Simple truth, there is no such thing as absolute change. In any change that occurs in your life something always endures.
Why does personal presence become lost to the identity in a relationship? Wouldn’t a good relationship help you to know more fully who you are? It can if it involves a person who already has some idea of who they are, or some sense of how they could find that. Is this very common?
So true romance requires maturity and a certain self sufficiency? You cannot give what you do not have. I can’t give you food if I have none. I cannot give you place if I insist on assuming a false place.
You should be able to be alone before you can have a true relationship? Yes, but more than just being able to be alone. You should realize that the romance you seek is already in you, because that’s what you would share with any prospective partner anyway. Any relationship you find will not last if you don’t have the emotional and spiritual substance to nurture it.

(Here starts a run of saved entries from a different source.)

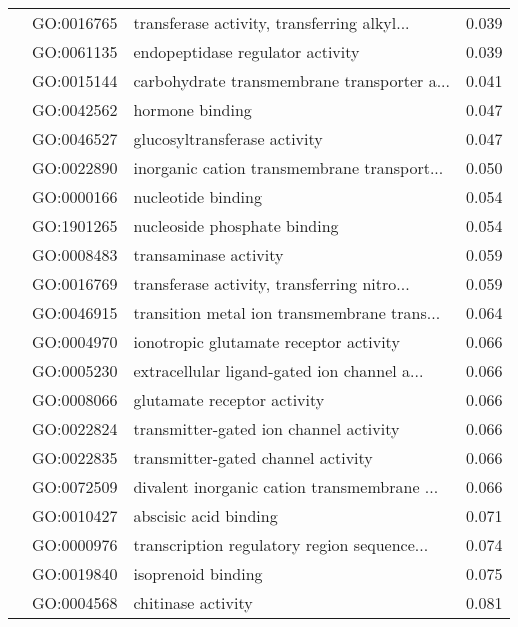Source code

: \begin{longtable}{lllr}
   & GO:0016765 &  transferase activity, transferring alkyl... &         0.039 \\
   & GO:0061135 &             endopeptidase regulator activity &         0.039 \\
   & GO:0015144 &  carbohydrate transmembrane transporter a... &         0.041 \\
   & GO:0042562 &                              hormone binding &         0.047 \\
   & GO:0046527 &                 glucosyltransferase activity &         0.047 \\
   & GO:0022890 &  inorganic cation transmembrane transport... &         0.050 \\
   & GO:0000166 &                           nucleotide binding &         0.054 \\
   & GO:1901265 &                 nucleoside phosphate binding &         0.054 \\
   & GO:0008483 &                        transaminase activity &         0.059 \\
   & GO:0016769 &  transferase activity, transferring nitro... &         0.059 \\
   & GO:0046915 &  transition metal ion transmembrane trans... &         0.064 \\
   & GO:0004970 &       ionotropic glutamate receptor activity &         0.066 \\
   & GO:0005230 &  extracellular ligand-gated ion channel a... &         0.066 \\
   & GO:0008066 &                  glutamate receptor activity &         0.066 \\
   & GO:0022824 &       transmitter-gated ion channel activity &         0.066 \\
   & GO:0022835 &           transmitter-gated channel activity &         0.066 \\
   & GO:0072509 &  divalent inorganic cation transmembrane ... &         0.066 \\
   & GO:0010427 &                        abscisic acid binding &         0.071 \\
   & GO:0000976 &  transcription regulatory region sequence... &         0.074 \\
   & GO:0019840 &                           isoprenoid binding &         0.075 \\
   & GO:0004568 &                           chitinase activity &         0.081 \\
\end{longtable}
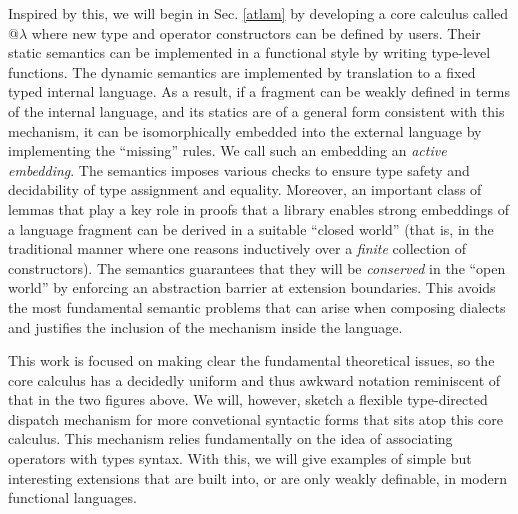 Inspired by this, we will begin in Sec. \ref{atlam} by developing a core calculus called @$\lambda$ where new type and operator constructors can be defined by users. Their static semantics can be implemented in a functional style by writing type-level functions. The dynamic semantics are implemented by translation to a fixed typed internal language. As a result, if a fragment can be weakly defined in terms of the internal language, and its statics are of a general form consistent with this mechanism, it can be isomorphically embedded into the external language by implementing the ``missing'' rules. We call such an embedding an \emph{active embedding}. The semantics imposes various checks to ensure type safety and decidability of type assignment and equality. Moreover, an important class of lemmas that play a key role in  proofs that a library enables strong embeddings of a language fragment can be derived in a suitable ``closed world'' (that is, in the traditional manner where one reasons inductively over a \emph{finite} collection of constructors). The semantics guarantees that they will be \emph{conserved} in the  ``open world'' by enforcing an abstraction barrier at extension boundaries. This avoids the most fundamental semantic problems that can arise when composing dialects and justifies the inclusion of the mechanism inside the language.

This work is focused on making clear the fundamental theoretical issues, so  the core calculus has a decidedly uniform and thus awkward notation reminiscent of that in the two figures above. We will, however, sketch a flexible type-directed dispatch mechanism for more convetional syntactic forms that sits atop this core calculus. This mechanism relies fundamentally on the idea of associating operators with types  syntax. With this, we will give examples of simple but interesting extensions that are built into, or are only weakly definable, in modern functional languages.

It is a very common problem for men. They have desires beyond sex, and these desires are just as strong as they are in women even if they don’t take exactly the same form. But “romance” is seen as a weakness. Looking inside themselves to see that romantic dynamic is considered “girly.”
By other men? Well yes, but that’s their group identification. They usually don’t have a contrasting view. They honestly believe (most of them) that being “mushy” would make them unattractive to women.

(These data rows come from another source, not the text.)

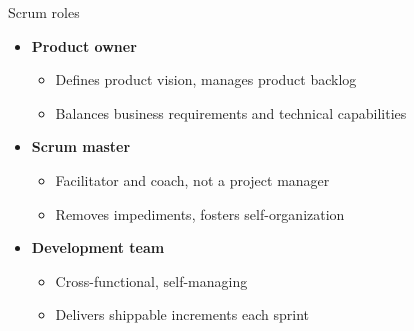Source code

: \begin{frame}{Scrum roles}
  \begin{itemize}
    \item \textbf{Product owner}
      \begin{itemize}
        \item Defines product vision, manages product backlog
        \item Balances business requirements and technical capabilities
      \end{itemize}
    \item \textbf{Scrum master}
      \begin{itemize}
        \item Facilitator and coach, not a project manager
        \item Removes impediments, fosters self-organization
      \end{itemize}
    \item \textbf{Development team}
      \begin{itemize}
        \item Cross-functional, self-managing
        \item Delivers shippable increments each sprint
      \end{itemize}
  \end{itemize}
\end{frame}


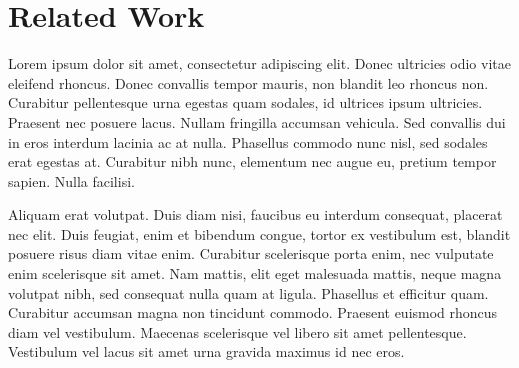 
\section{Related Work} \label{sec:relatedwork}


Lorem ipsum dolor sit amet, consectetur adipiscing elit. Donec ultricies odio vitae eleifend rhoncus. Donec convallis tempor mauris, non blandit leo rhoncus non. Curabitur pellentesque urna egestas quam sodales, id ultrices ipsum ultricies. Praesent nec posuere lacus. Nullam fringilla accumsan vehicula. Sed convallis dui in eros interdum lacinia ac at nulla. Phasellus commodo nunc nisl, sed sodales erat egestas at. Curabitur nibh nunc, elementum nec augue eu, pretium tempor sapien. Nulla facilisi.

Aliquam erat volutpat. Duis diam nisi, faucibus eu interdum consequat, placerat nec elit. Duis feugiat, enim et bibendum congue, tortor ex vestibulum est, blandit posuere risus diam vitae enim. Curabitur scelerisque porta enim, nec vulputate enim scelerisque sit amet. Nam mattis, elit eget malesuada mattis, neque magna volutpat nibh, sed consequat nulla quam at ligula. Phasellus et efficitur quam. Curabitur accumsan magna non tincidunt commodo. Praesent euismod rhoncus diam vel vestibulum. Maecenas scelerisque vel libero sit amet pellentesque. Vestibulum vel lacus sit amet urna gravida maximus id nec eros.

I’m gladly girly. I have no problem with being “girly” myself either, as my wife can attest to.
I think women give them a mixed message. Be soft and romantic, but be manly. Women do play into the issue. They often (if only subconsciously) project that they want a man who was like “Daddy”, even if Daddy was indifferent at best or even cold. But then they marry Daddy, and discover they hate the man and divorce him. Is this unfair to say?
The same happens in reverse. Many men when they discover some woman loves them revert to a very juvenile state. They start acting like the young boy that “Mommy” has to take care of. Blame all their temper tantrums and dissatisfactions on their partner, and then begin to entertain that their “real Mommy” will love them more which just leads to yet another broken relationship.
We have the inner woman and man inside us all, and try to find that inner man/woman outside us, but can’t. So we get frustrated because we try to find it in the wrong place? That is very true. What’s also true is that the inner opposite in us (the inner male for women, or the inner female for men) is often also the source of traits we have that are very much a part of us. That we have judged very negatively, decided we don’t like, even go so far as to judge to be evil. So when we get into a relationship, in the case of men, the “evil woman” is not even a part of their partners personality. It’s their own, and projected onto their partner.
And still feel attracted if they see a woman like that? To work out their own subconscious? Exactly.
Your thoughts are welcome. Be well friends.